Of this, and Jamie Kirchick's suggestion that Huckabee believes in "fairy tales," Matt writes:
My understanding is that Hillary Clinton, John Edwards, and Barack Obama all believe that Jesus Christ died for the sins of mankind and then rose from the dead. This strikes me as a hell of a tall tale. But, obviously, it's not what you'd call a rare view in the United States and if we're going to start writing off politicians who believe in "fairy tales" of this sort there's going to be nobody left.
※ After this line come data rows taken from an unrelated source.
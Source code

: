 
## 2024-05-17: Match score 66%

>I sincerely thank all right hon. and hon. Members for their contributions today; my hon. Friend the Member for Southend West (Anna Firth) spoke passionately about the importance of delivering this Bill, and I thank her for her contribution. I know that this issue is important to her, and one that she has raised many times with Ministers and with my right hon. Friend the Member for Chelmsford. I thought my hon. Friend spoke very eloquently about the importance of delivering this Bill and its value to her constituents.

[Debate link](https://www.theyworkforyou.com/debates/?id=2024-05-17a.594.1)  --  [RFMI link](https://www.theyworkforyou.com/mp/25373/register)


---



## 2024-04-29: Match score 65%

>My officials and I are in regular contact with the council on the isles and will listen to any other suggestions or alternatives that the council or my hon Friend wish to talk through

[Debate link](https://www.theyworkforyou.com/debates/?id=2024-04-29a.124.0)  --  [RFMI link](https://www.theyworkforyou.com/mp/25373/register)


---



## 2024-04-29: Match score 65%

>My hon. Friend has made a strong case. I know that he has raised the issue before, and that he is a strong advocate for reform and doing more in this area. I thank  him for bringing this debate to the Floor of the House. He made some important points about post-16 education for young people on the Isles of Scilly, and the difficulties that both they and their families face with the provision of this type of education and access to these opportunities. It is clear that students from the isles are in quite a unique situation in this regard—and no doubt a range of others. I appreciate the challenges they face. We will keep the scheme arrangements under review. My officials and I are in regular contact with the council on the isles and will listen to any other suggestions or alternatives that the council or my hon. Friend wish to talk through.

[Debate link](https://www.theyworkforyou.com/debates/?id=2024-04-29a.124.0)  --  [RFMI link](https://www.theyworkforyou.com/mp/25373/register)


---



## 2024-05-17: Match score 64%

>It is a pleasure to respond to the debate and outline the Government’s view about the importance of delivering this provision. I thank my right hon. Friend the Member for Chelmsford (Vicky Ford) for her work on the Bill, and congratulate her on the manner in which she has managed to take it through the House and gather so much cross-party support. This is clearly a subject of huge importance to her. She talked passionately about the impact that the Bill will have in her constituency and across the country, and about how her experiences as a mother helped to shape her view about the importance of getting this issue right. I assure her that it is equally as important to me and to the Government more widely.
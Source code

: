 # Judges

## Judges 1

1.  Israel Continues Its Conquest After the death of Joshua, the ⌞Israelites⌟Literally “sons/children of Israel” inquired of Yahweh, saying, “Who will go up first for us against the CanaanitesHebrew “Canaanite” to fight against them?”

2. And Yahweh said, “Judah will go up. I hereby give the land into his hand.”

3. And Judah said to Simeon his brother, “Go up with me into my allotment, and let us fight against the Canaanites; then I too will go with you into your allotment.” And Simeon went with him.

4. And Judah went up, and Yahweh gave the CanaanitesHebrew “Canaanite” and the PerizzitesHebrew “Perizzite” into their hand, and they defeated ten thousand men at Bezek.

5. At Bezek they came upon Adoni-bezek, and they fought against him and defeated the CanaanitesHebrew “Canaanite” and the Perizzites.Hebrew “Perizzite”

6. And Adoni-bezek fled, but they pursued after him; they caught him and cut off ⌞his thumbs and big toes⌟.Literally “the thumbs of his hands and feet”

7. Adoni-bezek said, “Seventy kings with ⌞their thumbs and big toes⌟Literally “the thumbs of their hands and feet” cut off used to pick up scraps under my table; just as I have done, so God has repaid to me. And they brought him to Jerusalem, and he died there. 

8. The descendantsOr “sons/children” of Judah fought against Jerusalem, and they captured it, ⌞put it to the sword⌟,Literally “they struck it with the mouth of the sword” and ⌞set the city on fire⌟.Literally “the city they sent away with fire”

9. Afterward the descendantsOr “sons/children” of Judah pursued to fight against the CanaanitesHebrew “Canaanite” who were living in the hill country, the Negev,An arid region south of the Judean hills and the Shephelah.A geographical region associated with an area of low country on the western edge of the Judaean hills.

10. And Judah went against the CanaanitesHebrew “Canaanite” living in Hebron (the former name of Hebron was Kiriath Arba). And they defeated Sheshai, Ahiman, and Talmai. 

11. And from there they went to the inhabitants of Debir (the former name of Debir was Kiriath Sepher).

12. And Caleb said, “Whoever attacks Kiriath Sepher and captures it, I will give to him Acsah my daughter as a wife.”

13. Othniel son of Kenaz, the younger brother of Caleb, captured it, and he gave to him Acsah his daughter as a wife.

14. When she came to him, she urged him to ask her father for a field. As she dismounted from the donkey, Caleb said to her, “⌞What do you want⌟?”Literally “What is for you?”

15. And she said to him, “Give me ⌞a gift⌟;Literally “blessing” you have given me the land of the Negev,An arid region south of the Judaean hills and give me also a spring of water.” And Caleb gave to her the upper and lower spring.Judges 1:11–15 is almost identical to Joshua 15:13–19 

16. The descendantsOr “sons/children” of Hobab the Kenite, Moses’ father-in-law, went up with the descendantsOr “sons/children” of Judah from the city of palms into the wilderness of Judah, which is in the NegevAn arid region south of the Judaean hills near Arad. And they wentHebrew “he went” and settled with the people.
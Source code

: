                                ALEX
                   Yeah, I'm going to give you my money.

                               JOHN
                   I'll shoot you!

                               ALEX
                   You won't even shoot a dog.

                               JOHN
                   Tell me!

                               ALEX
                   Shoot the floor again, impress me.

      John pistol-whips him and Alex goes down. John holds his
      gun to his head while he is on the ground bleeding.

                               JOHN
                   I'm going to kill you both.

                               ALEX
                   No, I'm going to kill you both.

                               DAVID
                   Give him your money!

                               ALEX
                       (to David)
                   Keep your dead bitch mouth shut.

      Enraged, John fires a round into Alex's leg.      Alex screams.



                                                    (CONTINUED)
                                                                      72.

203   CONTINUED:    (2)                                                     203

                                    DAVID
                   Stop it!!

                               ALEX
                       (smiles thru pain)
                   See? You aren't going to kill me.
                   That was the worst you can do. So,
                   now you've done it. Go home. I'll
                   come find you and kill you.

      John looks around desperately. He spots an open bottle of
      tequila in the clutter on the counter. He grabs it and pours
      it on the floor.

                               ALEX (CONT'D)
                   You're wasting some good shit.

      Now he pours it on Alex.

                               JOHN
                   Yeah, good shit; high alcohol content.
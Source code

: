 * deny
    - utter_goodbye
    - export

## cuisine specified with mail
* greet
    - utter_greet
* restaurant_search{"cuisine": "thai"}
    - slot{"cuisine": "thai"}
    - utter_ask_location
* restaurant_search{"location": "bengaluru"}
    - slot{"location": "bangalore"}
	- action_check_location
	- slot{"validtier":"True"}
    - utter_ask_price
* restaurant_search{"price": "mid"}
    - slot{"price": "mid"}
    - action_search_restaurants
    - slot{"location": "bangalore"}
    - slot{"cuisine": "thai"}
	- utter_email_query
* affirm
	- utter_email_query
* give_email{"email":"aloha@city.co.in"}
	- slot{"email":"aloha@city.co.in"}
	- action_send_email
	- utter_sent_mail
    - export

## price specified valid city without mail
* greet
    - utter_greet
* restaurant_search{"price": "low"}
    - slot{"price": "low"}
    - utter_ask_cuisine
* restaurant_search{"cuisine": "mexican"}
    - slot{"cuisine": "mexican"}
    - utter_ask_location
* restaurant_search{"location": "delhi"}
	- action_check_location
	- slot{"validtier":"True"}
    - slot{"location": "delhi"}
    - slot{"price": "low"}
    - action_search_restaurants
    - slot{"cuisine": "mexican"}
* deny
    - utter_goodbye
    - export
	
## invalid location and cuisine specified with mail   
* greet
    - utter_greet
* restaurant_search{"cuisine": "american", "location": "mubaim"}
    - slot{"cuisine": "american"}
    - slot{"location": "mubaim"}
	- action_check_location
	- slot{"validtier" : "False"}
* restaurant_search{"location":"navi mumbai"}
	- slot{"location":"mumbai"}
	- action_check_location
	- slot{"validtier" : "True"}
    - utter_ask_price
I like Huckabee, and to a certain extent I liked his answer, but I don't think this will quite fly. I understand that atheists and agnostics have a vested interest in arguing that all religious beliefs are equally absurd - that there's no difference between believing n the God of Abraham and the flying spaghetti monster, say, or between a belief in the possibility of miracles and the belief that the Genesis account is literally true; and that the only reason the Book of Mormon looks more implausible than the New Testament is because the New Testament is older, and so forth. But serious Christians should reject that view (for reasons that I think should be self-evident, though I'm sure I'll have reason to elaborate on them at a later date), and within Christendom there's a pretty big distinction between the faith-and-reason crowd and the kind of fideism that Huckabee seemed to be gesturing at last night. I don't necessarily object to a President who claims to be agnostic on evolution, and I think Huckabee's point that "I’m not planning on writing the curriculum for an eighth-grade science book ... I’m asking for the opportunity to be president of the United States" is basically correct. But all things being equal, I would prefer a President who can reconcile his belief in the truth of Christianity with what seems to me to be the only conclusion that reason allows for at the moment - namely, the common ancestry of life on Earth.